Leeks

Leeks

By Barbara Fahs, Garden Guides Contributor

About Leeks

Leeks (Allium ampeloprasum) add a sweet onion taste to any recipe calling for common onion. They are easy to grow and can endure cold weather, enabling a harvest during the colder months for a fresh winter vegetable that adds so much flavor to your favorite dishes. Similar in appearance to scallions, only larger, leeks provide a good serving of manganese, vitamin C, iron and vitamin B6, while it adds few calories and helps to reduce cholesterol and blood pressure.

Site Preparations

Leeks like good soil, such as crumbly loam, but it will survive in many soil types. The most important thing is to plant them in an area that is at least 12 inches deep. Being a good winter crop, leeks thrive in soils that are about 60 degrees. Their flavor is best after a frost.

Special Features

Cooked or raw, leeks add a bonus taste to soups, salads, stir-fry and any recipe calling for onions. They are at their tastiest from fall through early spring.

Choosing a Variety

Summer leeks mature at the end of summer, and they are smaller and sweeter than the overwintering variety. But if you want a spring harvest the year after you plant them, winter leeks are larger and more strongly flavored.

Planting

Leek seeds are available through nurseries and catalogs and are easy to start. They are compact, so you can plant them thickly. Just make sure to give them plenty of space for their roots to roam deep. Plant leek seeds directly in the garden in early spring, or in flats indoors in late winter. If you get a jump on the season this way, transplant them when they are 2 inches tall, after your final frost.

Care

After your seeds sprout or your transplants are in the ground, keep the soil moist as long as your leeks are growing. Fertilizing once a month with fish emulsion helps them to grow to be big and delicious. Leeks can suffer from downy mildew, so watch for a powdery substance on the leaves and spray with organic sulfur if you see it. They are also prone to onion maggots and thrips, while they can help reduce the number of aphids, Japanese beetles and carrot flies that inhabit your garden and bother other plants.

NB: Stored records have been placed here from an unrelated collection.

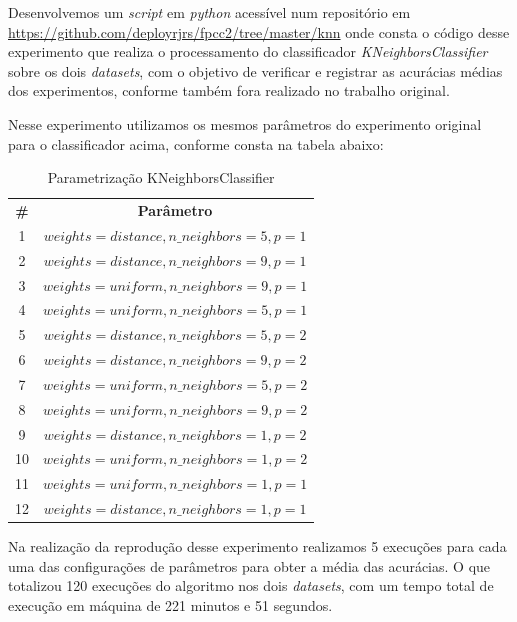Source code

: \documentclass{article}
\begin{document}
Desenvolvemos um \textit{script} em \textit{python} acessível num repositório  em \url{https://github.com/deployrjrs/fpcc2/tree/master/knn} onde consta o código desse experimento que realiza o processamento do classificador \textit{KNeighborsClassifier} sobre os dois \textit{datasets}, com o objetivo de verificar e registrar as acurácias médias dos experimentos, conforme também fora realizado no trabalho original. 

Nesse experimento utilizamos os mesmos parâmetros do experimento original para o classificador acima, conforme consta na tabela abaixo:
\begin{table}[h]
\centering
\begin{tabular}{cc}
    \toprule
    \midrule
    \textbf{\#} & \textbf{Parâmetro} \\
    1 & $weights=distance, n\_neighbors=5, p=1$  \\
    2 & $weights=distance, n\_neighbors=9, p=1$ \\
    3 & $weights=uniform, n\_neighbors=9, p=1$ \\
    4 & $weights=uniform, n\_neighbors=5, p=1$ \\
    5 & $weights=distance, n\_neighbors=5, p=2$ \\
    6 & $weights=distance, n\_neighbors=9, p=2$ \\
    7 & $weights=uniform, n\_neighbors=5, p=2$ \\
    8 & $weights=uniform, n\_neighbors=9, p=2$ \\
    9 & $weights=distance, n\_neighbors=1, p=2$  \\
    10 & $weights=uniform, n\_neighbors=1, p=2$ \\
    11 & $weights=uniform, n\_neighbors=1, p=1$ \\
    12 & $weights=distance, n\_neighbors=1, p=1$ \\
\bottomrule
\end{tabular}
\caption{Parametrização KNeighborsClassifier}
\label{tab:tabela1}
\end{table}

Na realização da reprodução desse experimento realizamos 5 execuções para cada uma das configurações de parâmetros para obter a média das acurácias. O que totalizou 120 execuções do algoritmo nos dois \textit{datasets}, com um tempo total de execução em máquina de 221 minutos e 51 segundos.
\end{document}
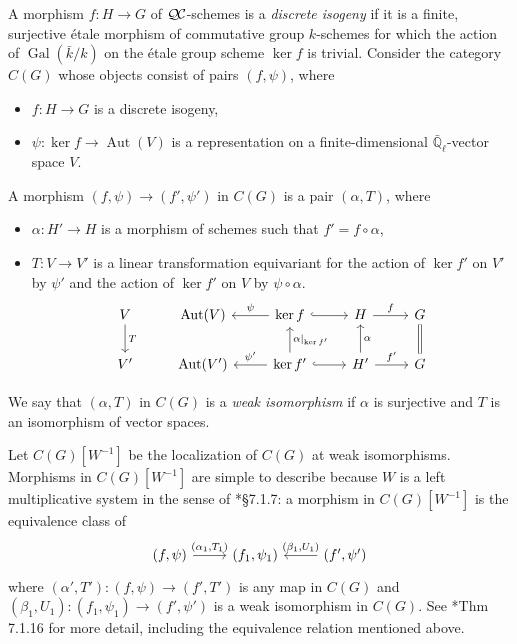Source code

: \documentclass[11pt]{amsart}
\theoremstyle{plain}
\theoremstyle{definition}
\theoremstyle{remark}
\newcommand{\EE}{\mathbb{\bar Q}_\ell}
\newcommand{\bFq}{\bar{k}}
\newcommand{\Fq}{k}
\DeclareMathOperator{\Gal}{Gal}
\DeclareMathOperator{\Aut}{Aut}
\newcommand{\cdef}[1]{ {#1}\index{#1} }
\newcommand{\QC}{{\mathcal{Q\hskip-0.8pt C}}}
\begin{document}
A morphism $f : H\to G$ of $\QC$-schemes is a \emph{discrete isogeny} if it is a finite, surjective
\'etale morphism of commutative group $\Fq$-schemes for which
the action of $\Gal(\bFq/\Fq)$ on the \'etale group scheme $\ker f$ is trivial.
Consider the category $C(G)$ whose objects consist of pairs $(f,\psi)$, where
\begin{itemize}
\item $f : H\to G$ is a discrete isogeny,
\item $\psi : \ker f\to \Aut(V)$ is a representation on a finite-dimensional $\EE$-vector space $V$.
\end{itemize}
A morphism $(f,\psi) \to (f',\psi')$ in $C(G)$ is a pair $(\alpha,T)$, where
\begin{itemize}
\item $\alpha : H' \to H$ is a morphism of schemes such that $f' = f\circ \alpha$,
\item $T : V\to V'$ is a linear transformation equivariant for the action of
$\ker f'$ on $V'$ by $\psi'$ and the action of $\ker f'$ on $V$ by $\psi \circ \alpha$.
\[
\begin{tikzcd}
V \arrow{d}{T} & \Aut(V) & \arrow[swap]{l}{\psi} \ker f \arrow[hook]{r} & H \arrow{r}{f} & \arrow[equal]{d} G\\
V' & \Aut(V') & \arrow[swap]{l}{\psi'} \arrow[swap]{u}{\alpha\vert_{\ker f'}} \ker f' \arrow[hook]{r} & \arrow[swap]{u}{\alpha} H' \arrow{r}{f'} & G
\end{tikzcd}
\]
\end{itemize}
We say that $(\alpha,T)$ in $C(G)$ is a \emph{weak isomorphism} if $\alpha$ is surjective
and $T$ is an isomorphism of vector spaces.

Let \cdef{$C(G)[W^{-1}]$} be the localization of $C(G)$ at weak isomorphisms.
 Morphisms in $C(G)[W^{-1}]$ are simple to describe because 
 $W$ is a left multiplicative system in the sense of
  \cite{kashiwara-schapira:CatgoriesSheaves}*{\S 7.1.7}:
a morphism in $C(G)[W^{-1}]$ is the equivalence class of 
  \begin{equation}\label{eq:morGCf}
   \begin{tikzcd}
   (f,\psi) \arrow{r}{(\alpha_1,T_1)} & (f_1,\psi_1) & \arrow[swap]{l}{(\beta_1,U_1)} (f',\psi')
   \end{tikzcd}
  \end{equation}
 where $(\alpha',T') : (f,\psi) \to (f',T')$ is any map in $C(G)$ 
 and $(\beta_1,U_1) : (f_1,\psi_1) \to (f',\psi')$ is a weak isomorphism in $C(G)$. See \cite{kashiwara-schapira:CatgoriesSheaves}*{Thm 7.1.16} for more detail, including the equivalence relation mentioned above.
\end{document}
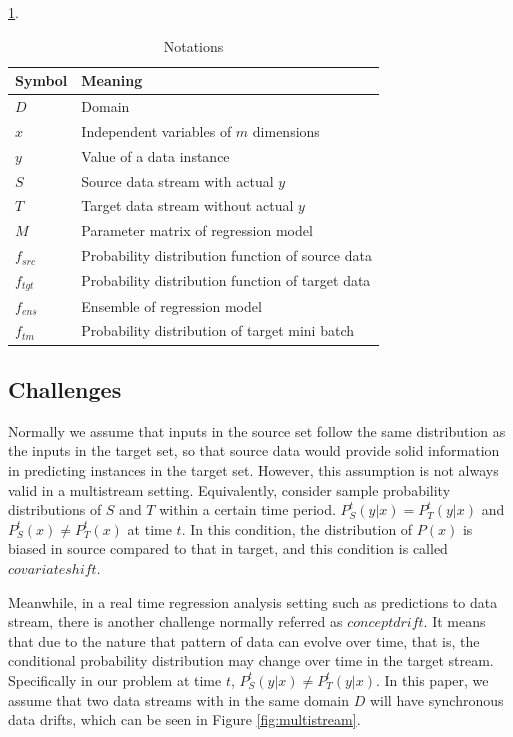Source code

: \ref{tab1}.

\begin{table}[H]
\centering
\caption{Notations}
\label{tab1}
\begin{tabular}{|l|l|}
\hline
 Symbol & Meaning \\ \hline
 $D$ & Domain \\ \hline
 $x$ & Independent variables of $m$ dimensions \\ \hline
 $y$ & Value of a data instance \\ \hline
 $S$ & Source data stream with actual $y$ \\ \hline
 $T$ & Target data stream without actual $y$  \\ \hline
 $M$ & Parameter matrix of regression model  \\ \hline
 $f_{src}$ & Probability distribution function of source data \\ \hline 
 $f_{tgt}$ & Probability distribution function of target data \\ \hline
 $f_{ens}$ & Ensemble of regression model \\ \hline
 $f_{tm}$ & Probability distribution of target mini batch \\ \hline
\end{tabular}
\end{table}



\subsection{Challenges}
\label{challenges}
Normally we assume that inputs in the source set follow the
same distribution as the inputs in the target set, so that
source
data would provide solid information in predicting instances in
the target set. However, this assumption is not always valid in 
a multistream setting. Equivalently, consider sample
probability distributions of $S$ and $T$ within a certain time period.
$P_{S}^{t}(y|x) = P_{T}^{t}(y|x)$ and $P_{S}^{t}(x) \neq P_{T}^{t}
(x)$ at time $t$. In this condition, the distribution of $P(x)$ is biased 
in source compared to that in target, and this condition is called 
$covariate shift$.

Meanwhile, in a real time regression analysis setting such as
predictions to data stream, there is another challenge normally
referred as $concept drift$. It means that due to the nature
that pattern of data can evolve over time, that is, the
conditional probability distribution may change over time in the target stream. Specifically in our problem at time $t$,
$P_{S}^{t}(y|x) \neq P_{T}^{t}(y|x)$. In this paper, we assume
that two data streams with in the same domain $D$ will have
synchronous data drifts, which can be seen in Figure
\ref{fig:multistream}.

Harvesting and Storing Leeks
Pull your leeks when they are firm and straight, about 2 feet tall, with dark green leaves and white necks, with a diameter of about 1 inch. Wash thoroughly in chilled water, and then store them in a plastic bag in the refrigerator, where they will keep fresh for 1 to 2 weeks. After you cook leeks, they won't stay fresh for long, so enjoy them right away. You can freeze leeks: blanch them for 2 to 3 minutes, and then store in freezer bags. They will remain good for about 3 months.